The byline to “The Ladder by the Chimney” might be the proverb “every picture tells a story” considering the memories this drawing evoked for Chuck Shoemake! Not only did I learn something new from Chuck’s essay, but I’m reminded that others’ memories, as well as our own, take us to an easily forgotten past. —vb
“The Ladder by the Chimney”
by Chuck Shoemake
Vikki’s recent post “White Farm Women Protest Confederate Abuse: The North Carolina Civil War Home Front” included the above sketch of an early homestead. Upon seeing it, my eyes were immediately drawn to the ladder by the chimney. I thought that there must be some significance to the ladder because it is depicted so prominently. And then I remembered a family story passed down to me about my Great Aunt Lennie. I have been told it was common practice in the days of wood shingle roofs and catted (clay and stick) chimneys, to keep a ladder leaned against the house and next to the chimney for easy access to the roof to extinguish fires that were sometimes started by escaping sparks and embers.
Lennie, age 26 in 1915 and pregnant with her fifth child, ascended a ladder one August morning to extinguish such a blaze. After descending she miscarried and subsequently died shortly thereafter. I can only imagine Lennie’s perils; pregnant, going up the ladder in a long skirt, and most likely carrying a bucket of water to dowse the flame.
My dad was born in Jones County in 1914 in a log cabin built by his great grandparents, Thomas and Darlie Ann Hutto Holliman. The cabin was constructed previous to 1870 and included a “catted chimney” made of woven sticks and plastered over and lined with clay. This type of structure was prevalent in our area due to the readily available materials, but was extremely vulnerable to catching fire, and often did with devastating results. My dad’s sister remembers as a child that there were always ladders leaning against homes, barns, and other out buildings but never gave a second thought as to why they were placed there. I’m sure that in the wet and humid climes of South Central Mississippi that shingles and chimneys were in constant need of repair. And then there was the possibility of fires, all of which would necessitate quick and easy access to the roof.
So why am I so intrigued with the ladder by the chimney?
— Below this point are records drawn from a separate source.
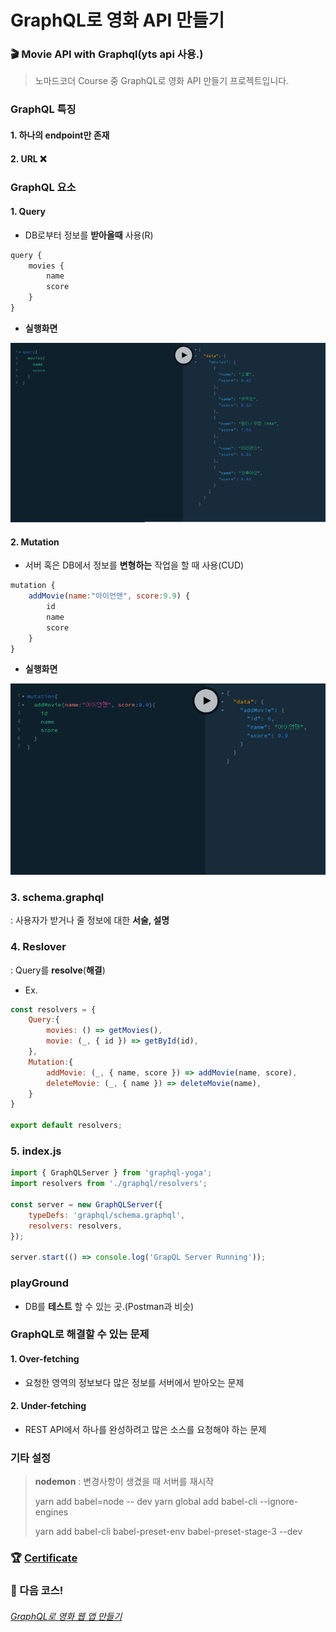 # GraphQL로 영화 API 만들기
### 🎬 Movie API with Graphql(yts api 사용.)
> 노마드코더 Course 중 GraphQL로 영화 API 만들기 프로젝트입니다.


### GraphQL 특징

#### 1. 하나의 endpoint만 존재

#### 2. URL ❌


### GraphQL 요소

#### 1.  Query

- DB로부터 정보를 **받아올때** 사용(R)

```js
query {
    movies {
        name
        score
    }
}
```

- **실행화면**

![](./image/query1.png) 


#### 2. Mutation

- 서버 혹은 DB에서 정보를 **변형하는** 작업을 할 때 사용(CUD)

```js
mutation {
    addMovie(name:"아이언맨", score:9.9) {
        id
        name
        score
    }
}
```

- **실행화면**

![](./image/mutation1.png) 


### 3. schema.graphql

  : 사용자가 받거나 줄 정보에 대한 **서술, 설명**


### 4. Reslover

  : Query를 **resolve**(**해결**)

- Ex.

```js
const resolvers = {
    Query:{
        movies: () => getMovies(),
        movie: (_, { id }) => getById(id),
    },
    Mutation:{
        addMovie: (_, { name, score }) => addMovie(name, score),
        deleteMovie: (_, { name }) => deleteMovie(name),
    }
}

export default resolvers;
```


### 5. index.js

```js
import { GraphQLServer } from 'graphql-yoga';
import resolvers from './graphql/resolvers';

const server = new GraphQLServer({
    typeDefs: 'graphql/schema.graphql',
    resolvers: resolvers,
});

server.start(() => console.log('GrapQL Server Running'));
```


### playGround

- DB를 **테스트** 할 수 있는 곳.(Postman과 비슷)


### GraphQL로 해결할 수 있는 문제


#### 1. Over-fetching

- 요청한 영역의 정보보다 많은 정보를 서버에서 받아오는 문제

#### 2. Under-fetching

- REST API에서 하나를 완성하려고 많은 소스를 요청해야 하는 문제


### 기타 설정

> **nodemon** : 변경사항이 생겼을 때 서버를 재시작
>
> yarn add babel=node -- dev
> yarn global add babel-cli --ignore-engines
>
> yarn add babel-cli babel-preset-env babel-preset-stage-3 --dev


### 🏆 [Certificate](https://github.com/souvenir718/TIL/blob/master/Certificate/GraphQL%EB%A1%9C%20%EC%98%81%ED%99%94%20API%20%EB%A7%8C%EB%93%A4%EA%B8%B0.pdf)


### 🎉 다음 코스!

###### [GraphQL로 영화 웹 앱 만들기](https://nomadcoders.co/react-graphql-for-beginners)
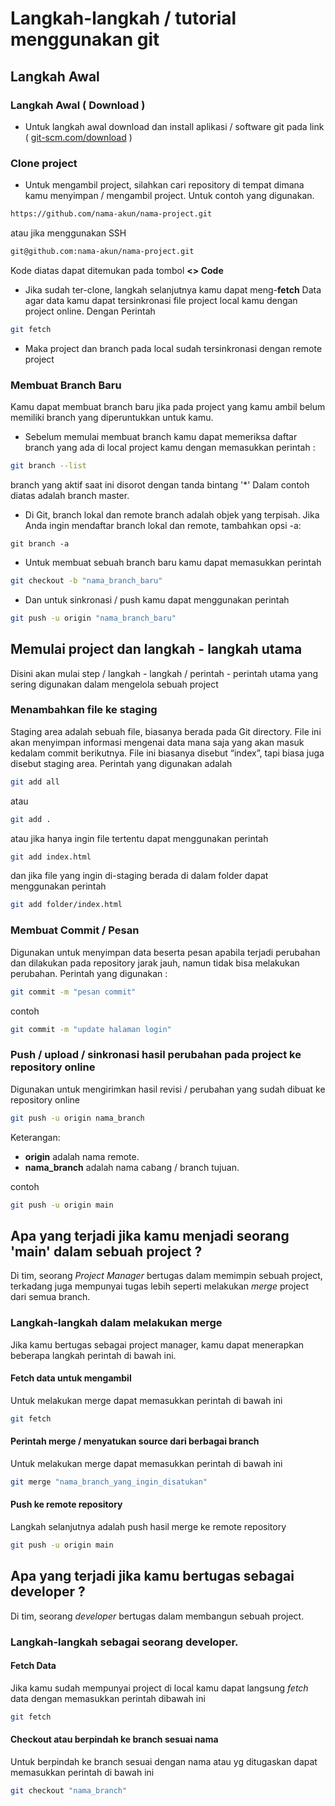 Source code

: # Langkah-langkah / tutorial menggunakan git

## Langkah Awal

### Langkah Awal ( Download )
- Untuk langkah awal download dan install aplikasi / software git pada link ( [git-scm.com/download](https://git-scm.com/download) )

### Clone project
- Untuk mengambil project, silahkan cari repository di tempat dimana kamu menyimpan / mengambil project. Untuk contoh yang digunakan.

```bash
https://github.com/nama-akun/nama-project.git
``` 
atau jika menggunakan SSH
```bash
git@github.com:nama-akun/nama-project.git
```

Kode diatas dapat ditemukan pada tombol **<> Code**

- Jika sudah ter-clone, langkah selanjutnya kamu dapat meng-**fetch** Data agar data kamu dapat tersinkronasi file project local kamu dengan project online. Dengan Perintah
```bash
git fetch
```
- Maka project dan branch pada local sudah tersinkronasi dengan remote project

### Membuat Branch Baru
Kamu dapat membuat branch baru jika pada project yang kamu ambil belum memiliki branch yang diperuntukkan untuk kamu. 
- Sebelum memulai membuat branch kamu dapat memeriksa daftar branch yang ada di local project kamu dengan memasukkan perintah :

```bash
git branch --list
```
branch yang aktif saat ini disorot dengan tanda bintang '*' Dalam contoh diatas adalah branch master.

- Di Git, branch lokal dan remote branch adalah objek yang terpisah. Jika Anda ingin mendaftar branch lokal dan remote, tambahkan opsi -a:

``````
git branch -a
``````

- Untuk membuat sebuah branch baru kamu dapat memasukkan perintah 

```bash
git checkout -b "nama_branch_baru"
```

- Dan untuk sinkronasi / push kamu dapat menggunakan perintah

```bash
git push -u origin "nama_branch_baru"
```

## Memulai project dan langkah - langkah utama
Disini akan mulai step / langkah - langkah / perintah - perintah utama yang sering digunakan dalam mengelola sebuah project

### Menambahkan file ke staging
Staging area adalah sebuah file, biasanya berada pada Git directory. File ini akan menyimpan informasi mengenai data mana saja yang akan masuk kedalam commit berikutnya. File ini biasanya disebut “index”, tapi biasa juga disebut staging area.
Perintah yang digunakan adalah 

```bash
git add all 
```

atau 

```bash
git add .
```

atau jika hanya ingin file tertentu dapat menggunakan perintah 

```bash
git add index.html
```

dan jika file yang ingin di-staging berada di dalam folder dapat menggunakan perintah 

```bash
git add folder/index.html
```

### Membuat Commit / Pesan 
Digunakan untuk menyimpan data beserta pesan apabila terjadi perubahan dan dilakukan pada repository jarak jauh, namun tidak bisa melakukan perubahan. Perintah yang digunakan :

```bash
git commit -m "pesan commit"
```
contoh
```bash
git commit -m "update halaman login"
```

### Push / upload / sinkronasi hasil perubahan pada project ke repository online
Digunakan untuk mengirimkan hasil revisi / perubahan yang sudah dibuat ke repository online
```bash
git push -u origin nama_branch
```
Keterangan:

- **origin** adalah nama remote.
- **nama_branch** adalah nama cabang / branch tujuan.

contoh 
```bash
git push -u origin main
```

## Apa yang terjadi jika kamu menjadi seorang 'main' dalam sebuah project ?
Di tim, seorang *Project Manager* bertugas dalam memimpin sebuah project, terkadang juga mempunyai tugas lebih seperti melakukan *merge* project dari semua branch. 

### Langkah-langkah dalam melakukan merge
Jika kamu bertugas sebagai project manager, kamu dapat menerapkan beberapa langkah perintah di bawah ini.

#### Fetch data untuk mengambil 
Untuk melakukan merge dapat memasukkan perintah di bawah ini 

```bash
git fetch
```

#### Perintah merge / menyatukan source dari berbagai branch 
Untuk melakukan merge dapat memasukkan perintah di bawah ini 

```bash
git merge "nama_branch_yang_ingin_disatukan"
```

#### Push ke remote repository
Langkah selanjutnya adalah push hasil merge ke remote repository
```bash
git push -u origin main
```

## Apa yang terjadi jika kamu bertugas sebagai developer ?
Di tim, seorang *developer* bertugas dalam membangun sebuah project.

### Langkah-langkah sebagai seorang developer.

#### Fetch Data
Jika kamu sudah mempunyai project di local kamu dapat langsung *fetch* data dengan memasukkan perintah dibawah ini
```bash
git fetch
```

#### Checkout atau berpindah ke branch sesuai nama 
Untuk berpindah ke branch sesuai dengan nama atau yg ditugaskan dapat memasukkan perintah di bawah ini
```bash
git checkout "nama_branch"
```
I like to personalize what I have discovered in my research; to wade in the creek where my dad and his siblings would have washed turnips as kids, to run my hands over the pine fireplace mantles that were hand hewn by my Great Grandfather, to sit and visit with folks at the Mount Moriah Cemetery and listen to stories of family I have found resting there, or visit the Masonic Lodge in Ovett where my Grandfather attended lodge meetings. And now I have a depiction of a ladder by the chimney to go along with my Great Aunt Lennie’s tragic story.